SOLID - Wie sehe ich Refactoring als technischer Leiter einer Agentur? 🚀
Einleitung 📝
Nachdem ich gestern über SOLID aus dem PHP Arch geschrieben habe, bin ich auf ein Posting über SOLID und Refactoring bei Never Code Alone gestoßen. 💡
Ich dachte mir: Mh, interessant. Eine Chance, über mein Verhältnis zu Refactoring zu schreiben.
Denn die Diskussion nämlich, wann und wie viel refactored werden sollte, begleitet mich persönlich seit Anfang meines Berufslebens – und die gesamte Branche, seitdem sie eigentlich existiert. ⚙️
Ich bin Agentur-Kind durch und durch. Mindestens die Hälfte meiner Zeit verbringe ich mit meinen Teams bei der Umsetzung von externen, zielgerichteten Anforderungen. Im Gegensatz zur Produktentwicklung zählt dort nicht jeder mögliche spätere Use Case meines Produkts, sondern die spezifische Anforderung. 🎯
Ich halte es da eher mit Kent Beck, dem Erfinder von Extreme Programming:
“Make It Work, Make It Right, Make It Fast.” 🛠️
Oder wie wir in der IT, frei nach Voltaire/Montesquieu, sagen: “Perfect is the enemy of done.” ✅
Die Frage, welche Programmierung perfekt ist, ist schwerer zu beantworten als die Frage, ob die Hand Gottes ein reguläres Tor war. ⚽
Die Frage, ob man refactoren muss oder ob man mit Refactoring fertig ist, gehört genauso dazu.
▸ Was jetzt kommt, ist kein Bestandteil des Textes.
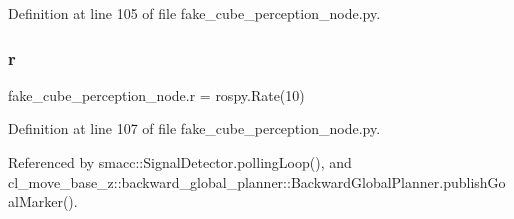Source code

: Definition at line 105 of file fake\+\_\+cube\+\_\+perception\+\_\+node.\+py.

\mbox{\label{namespacefake__cube__perception__node_a36e88703ab69fd35065e8a8d9344903e}} 
\subsubsection{\texorpdfstring{r}{r}}
{\footnotesize\ttfamily fake\+\_\+cube\+\_\+perception\+\_\+node.\+r = rospy.\+Rate(10)}



Definition at line 107 of file fake\+\_\+cube\+\_\+perception\+\_\+node.\+py.



Referenced by smacc\+::\+Signal\+Detector.\+polling\+Loop(), and cl\+\_\+move\+\_\+base\+\_\+z\+::backward\+\_\+global\+\_\+planner\+::\+Backward\+Global\+Planner.\+publish\+Goal\+Marker().

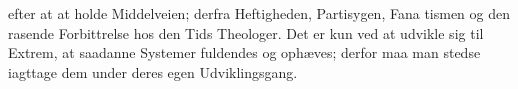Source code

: \documentclass[12pt]{book}
\newcommand{\opage}[1]{\marginnote{\footnotesize\textit{[#1]}}}
\begin{document}
efter at at holde Middelveien; derfra Heftigheden, Partisygen, Fana\-%
\opage{85}%
tismen og den rasende Forbittrelse hos den Tids Theologer. Det er kun ved at
udvikle sig til Extrem, at saadanne Systemer fuldendes og ophæves; derfor maa
man stedse iagttage dem under deres egen Udviklingsgang.
\end{document}
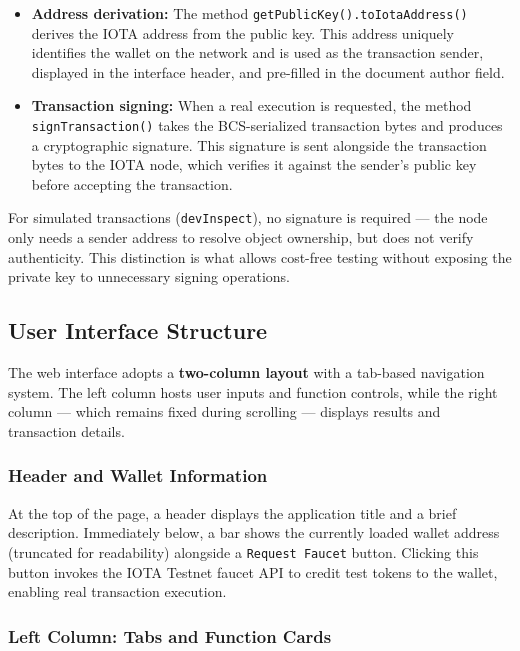 \documentclass[12pt,a4paper]{article}
\begin{document}
\begin{itemize}
    \item \textbf{Address derivation:} The method \texttt{getPublicKey().toIotaAddress()} derives the IOTA address from the public key. This address uniquely identifies the wallet on the network and is used as the transaction sender, displayed in the interface header, and pre-filled in the document author field.
    \item \textbf{Transaction signing:} When a real execution is requested, the method \texttt{signTransaction()} takes the BCS-serialized transaction bytes and produces a cryptographic signature. This signature is sent alongside the transaction bytes to the IOTA node, which verifies it against the sender's public key before accepting the transaction.
\end{itemize}

For simulated transactions (\texttt{devInspect}), no signature is required --- the node only needs a sender address to resolve object ownership, but does not verify authenticity. This distinction is what allows cost-free testing without exposing the private key to unnecessary signing operations.

\subsection{User Interface Structure}

The web interface adopts a \textbf{two-column layout} with a tab-based navigation system. The left column hosts user inputs and function controls, while the right column --- which remains fixed during scrolling --- displays results and transaction details.

\subsubsection{Header and Wallet Information}

At the top of the page, a header displays the application title and a brief description. Immediately below, a bar shows the currently loaded wallet address (truncated for readability) alongside a \texttt{Request Faucet} button. Clicking this button invokes the IOTA Testnet faucet API to credit test tokens to the wallet, enabling real transaction execution.

\subsubsection{Left Column: Tabs and Function Cards}
\end{document}

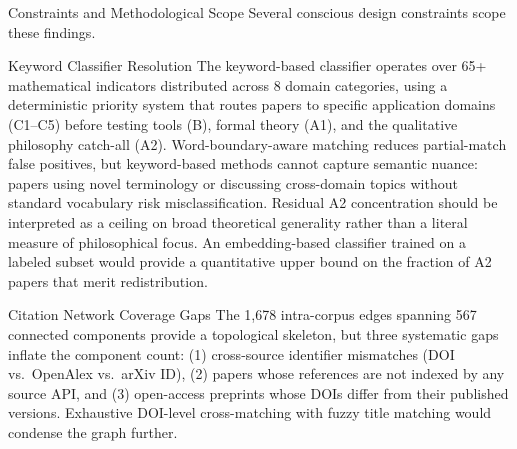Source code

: \documentclass[
  ignorenonframetext,
]{beamer}
\begin{document}
\begin{frame}{Constraints and Methodological Scope}
\protect{}\label{constraints-and-methodological-scope}
Several conscious design constraints scope these findings.

\begin{block}{Keyword Classifier Resolution}
\protect{}\label{keyword-classifier-resolution}
The keyword-based classifier operates over 65+ mathematical indicators
distributed across 8 domain categories, using a deterministic priority
system that routes papers to specific application domains (C1--C5)
before testing tools (B), formal theory (A1), and the qualitative
philosophy catch-all (A2). Word-boundary-aware matching reduces
partial-match false positives, but keyword-based methods cannot capture
semantic nuance: papers using novel terminology or discussing
cross-domain topics without standard vocabulary risk misclassification.
Residual A2 concentration should be interpreted as a ceiling on broad
theoretical generality rather than a literal measure of philosophical
focus. An embedding-based classifier trained on a labeled subset would
provide a quantitative upper bound on the fraction of A2 papers that
merit redistribution.
\end{block}

\begin{block}{Citation Network Coverage Gaps}
\protect{}\label{citation-network-coverage-gaps}
The 1,678 intra-corpus edges spanning 567 connected components provide a
topological skeleton, but three systematic gaps inflate the component
count: (1) cross-source identifier mismatches (DOI vs.~OpenAlex
vs.~arXiv ID), (2) papers whose references are not indexed by any source
API, and (3) open-access preprints whose DOIs differ from their
published versions. Exhaustive DOI-level cross-matching with fuzzy title
matching would condense the graph further.
\end{block}


\end{frame}
\end{document}
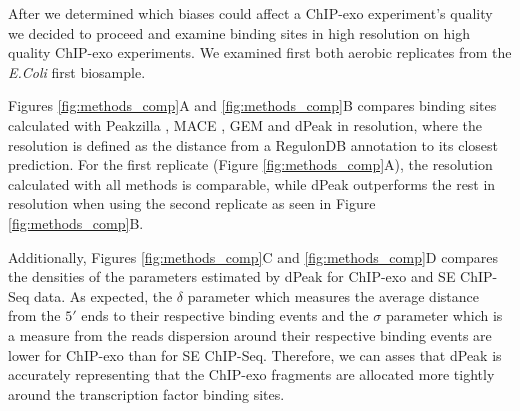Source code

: \documentclass{bmcart}\usepackage[]{graphicx}\usepackage[]{color}
\begin{document}
After we determined which biases could affect a ChIP-exo experiment's
quality we decided to proceed and examine binding sites in high
resolution on high quality ChIP-exo experiments. We examined first
both aerobic replicates from the \emph{E.Coli} first biosample.

Figures \ref{fig:methods_comp}A and \ref{fig:methods_comp}B compares
binding sites calculated with Peakzilla \cite{peakzilla}, MACE
\cite{mace}, GEM \cite{gem} and dPeak \cite{dpeak} in resolution,
where the resolution is defined as the distance from a RegulonDB
annotation to its closest prediction. For the first replicate (Figure
\ref{fig:methods_comp}A), the resolution calculated with all methods
is comparable, while dPeak outperforms the rest in resolution when
using the second replicate as seen in Figure \ref{fig:methods_comp}B. 

Additionally, Figures \ref{fig:methods_comp}C and
\ref{fig:methods_comp}D compares the densities of the parameters
estimated by dPeak for ChIP-exo and SE ChIP-Seq data. As expected, the
$\delta$ parameter which measures the average distance from the
$5\prime$ ends to their respective binding events and the $\sigma$
parameter which is a measure from the reads dispersion around their
respective binding events are lower for ChIP-exo than for SE
ChIP-Seq. Therefore, we can asses that dPeak is accurately
representing that the ChIP-exo fragments are allocated more tightly
around the transcription factor binding sites.

\end{document}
Unzählige Projekte sind gescheitert, weil man nicht das Ende gefunden hat.
Bevor man fertig ist, erscheinen schon neue Sprachfeatures und Updates – und man müsste eigentlich wieder ran. 😅
⛔️NEIN! Falsch. Raus mit dem Projekt. Fertig werden! 🚀
Selbst Uncle Bob schreibt in einem seiner wichtigsten Bücher zu diesem Thema:
Even concepts as fundamental as elimination of duplication, code expressiveness, and the SRP can be taken too far.
— C., Martin Robert. Clean Code: A Handbook of Agile Software Craftsmanship (Robert C. Martin Series) (English Edition) (S.373). Pearson Education. Kindle-Version.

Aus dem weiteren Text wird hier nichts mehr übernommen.